Bild: Selfies im Jahr des Drachen in Peking im Februar
Was haben Mystik und Fake News gemeinsam? Eine ganze Menge. Beide basieren
nicht oder nur in Teilen auf Tatsachen. Beide lassen sich rational nicht
erklären. Beide bedienen sich der menschlichen Psyche, auch um harmlos zu
erscheinen. „Der Fantasie sind nun mal keine Grenzen gesetzt“, mag man zur
Verteidigung der Phänomene sagen. Last but not least: Beide lassen sich
unendlich weiterstricken, bis in die Groteske oder bis in die
Verschwörungserzählung.
Zunächst gilt: [1][Der Drache ist ein Fabeltier – in China] genauso wie im
Westen. Er existiert allein in der menschlichen Fantasie und ist von dort
in Kunst und Kitsch eingefallen. In der chinesischen Mystik hatte es ihn
bereits gegeben, nicht aber in den Horoskopen. Diese kamen überhaupt erst
mit dem Buddhismus von Indien nach China, wo sie dann um die Figur des
Drachen ergänzt wurden.
2024 ist das Jahr des Drachen. Darüber hinaus ist jedes Jahr einem der fünf
Elemente – Erde, Metall, Wasser, Feuer und Holz – zugeordnet. Und die
Mystik besagt: In einem Feuerjahr ist der Drache gefährlich, in einem
Holzjahr (wie dem aktuellen) deutlich weniger. Ob man das glauben mag oder
nicht, sei jedem und jeder selbst überlassen. Ist auch egal, was soll’s!

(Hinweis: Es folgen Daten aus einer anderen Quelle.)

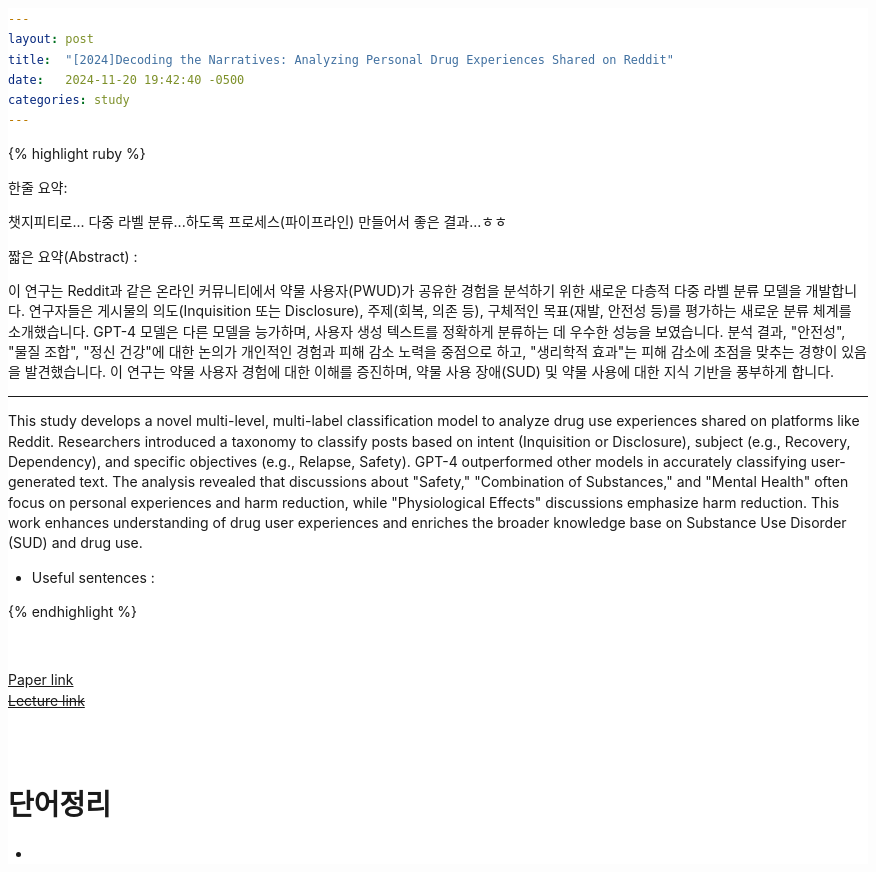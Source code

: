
 ```yaml
---
layout: post
title:  "[2024]Decoding the Narratives: Analyzing Personal Drug Experiences Shared on Reddit"  
date:   2024-11-20 19:42:40 -0500
categories: study
---
```


{% highlight ruby %}


한줄 요약: 

챗지피티로... 다중 라벨 분류...하도록 프로세스(파이프라인) 만들어서 좋은 결과...ㅎㅎ  

짧은 요약(Abstract) :    



이 연구는 Reddit과 같은 온라인 커뮤니티에서 약물 사용자(PWUD)가 공유한 경험을 분석하기 위한 새로운 다층적 다중 라벨 분류 모델을 개발합니다. 연구자들은 게시물의 의도(Inquisition 또는 Disclosure), 주제(회복, 의존 등), 구체적인 목표(재발, 안전성 등)를 평가하는 새로운 분류 체계를 소개했습니다. GPT-4 모델은 다른 모델을 능가하며, 사용자 생성 텍스트를 정확하게 분류하는 데 우수한 성능을 보였습니다. 분석 결과, "안전성", "물질 조합", "정신 건강"에 대한 논의가 개인적인 경험과 피해 감소 노력을 중점으로 하고, "생리학적 효과"는 피해 감소에 초점을 맞추는 경향이 있음을 발견했습니다. 이 연구는 약물 사용자 경험에 대한 이해를 증진하며, 약물 사용 장애(SUD) 및 약물 사용에 대한 지식 기반을 풍부하게 합니다.

---


This study develops a novel multi-level, multi-label classification model to analyze drug use experiences shared on platforms like Reddit. Researchers introduced a taxonomy to classify posts based on intent (Inquisition or Disclosure), subject (e.g., Recovery, Dependency), and specific objectives (e.g., Relapse, Safety). GPT-4 outperformed other models in accurately classifying user-generated text. The analysis revealed that discussions about "Safety," "Combination of Substances," and "Mental Health" often focus on personal experiences and harm reduction, while "Physiological Effects" discussions emphasize harm reduction. This work enhances understanding of drug user experiences and enriches the broader knowledge base on Substance Use Disorder (SUD) and drug use.



* Useful sentences :  


{% endhighlight %}  

<br/>

[Paper link]()  
[~~Lecture link~~]()   

<br/>

# 단어정리  
*  






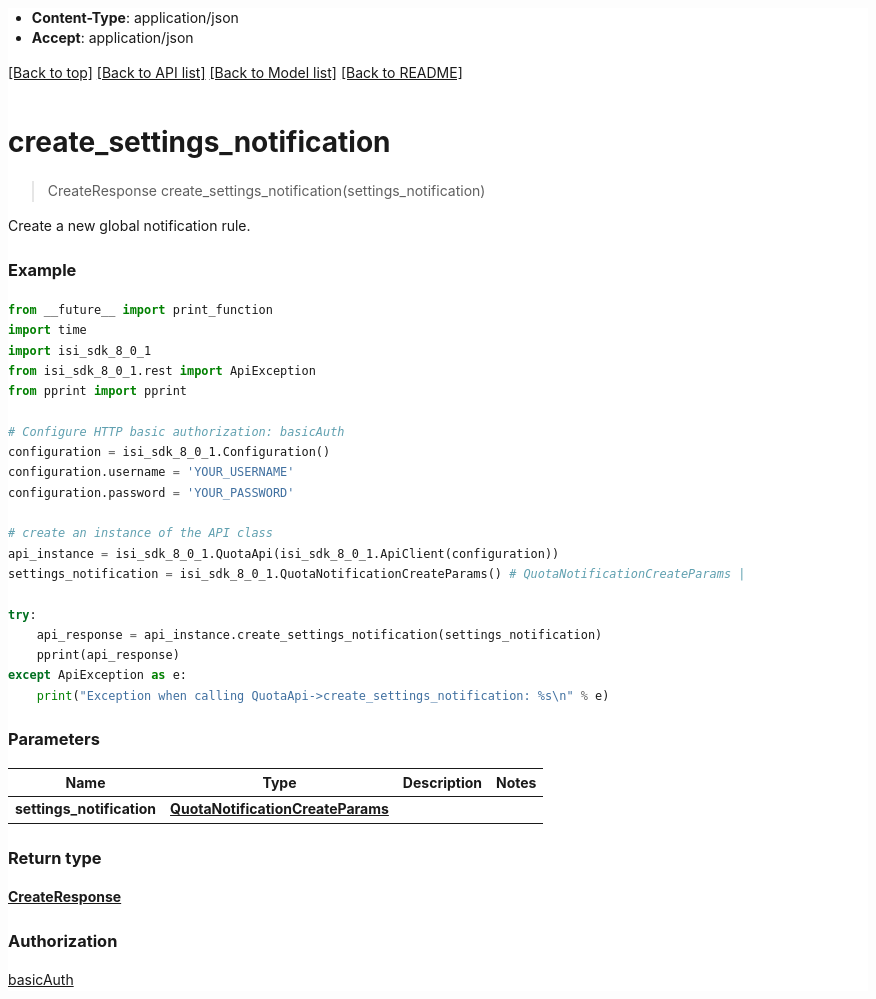  - **Content-Type**: application/json
 - **Accept**: application/json

[[Back to top]](#) [[Back to API list]](../README.md#documentation-for-api-endpoints) [[Back to Model list]](../README.md#documentation-for-models) [[Back to README]](../README.md)

# **create_settings_notification**
> CreateResponse create_settings_notification(settings_notification)



Create a new global notification rule.

### Example
```python
from __future__ import print_function
import time
import isi_sdk_8_0_1
from isi_sdk_8_0_1.rest import ApiException
from pprint import pprint

# Configure HTTP basic authorization: basicAuth
configuration = isi_sdk_8_0_1.Configuration()
configuration.username = 'YOUR_USERNAME'
configuration.password = 'YOUR_PASSWORD'

# create an instance of the API class
api_instance = isi_sdk_8_0_1.QuotaApi(isi_sdk_8_0_1.ApiClient(configuration))
settings_notification = isi_sdk_8_0_1.QuotaNotificationCreateParams() # QuotaNotificationCreateParams | 

try:
    api_response = api_instance.create_settings_notification(settings_notification)
    pprint(api_response)
except ApiException as e:
    print("Exception when calling QuotaApi->create_settings_notification: %s\n" % e)
```

### Parameters

Name | Type | Description  | Notes
------------- | ------------- | ------------- | -------------
 **settings_notification** | [**QuotaNotificationCreateParams**](QuotaNotificationCreateParams.md)|  | 

### Return type

[**CreateResponse**](CreateResponse.md)

### Authorization

[basicAuth](../README.md#basicAuth)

Weit weniger harmlos ist, wenn sich Mystik ihren Weg in die [2][Politik]
bahnt, besonders in populistische. Zu Beginn des Jahres produzierte und
präsentierte die amtliche Nachrichtenagentur Xinhua auf ihrer Homepage
einen Zeichentrickfilm mit dem Titel „Dialog der Drachen“. Darin belehrte
ein chinesischer Drache – natürlich ein „Guter“ – einen westlichen –
natürlich ein „Böser“. Der chinesische wird darin dargestellt als Symbol
des Glücks, Selbstvertrauens und Friedens. Derweil verbreitete das
westliche Monster bloß Unfrieden, Zerstörung und Tod.
## Guter Drache, böser Drache
„Du kannst aber auch so werden wie ich“, nickt die niedliche Cartoon-Figur
am Ende ihrem westlichen Kumpel ermutigend zu: „Wenn du nur aufhörst, Feuer
zu speien und alle in Angst und Schrecken zu versetzen.“ Der Lehrsatz von
politischen Fabeln wie dieser lautet: „China als politische Macht ist gut,
der Westen ist böse.“ Doch diese Fabel arbeitet mit Fake News: Denn in der
chinesischen Mystik gilt der Drache gar nicht als friedliebend. Auch er
speit oft Feuer, löst Hochwasser aus und frisst vor Tollwut Menschen auf.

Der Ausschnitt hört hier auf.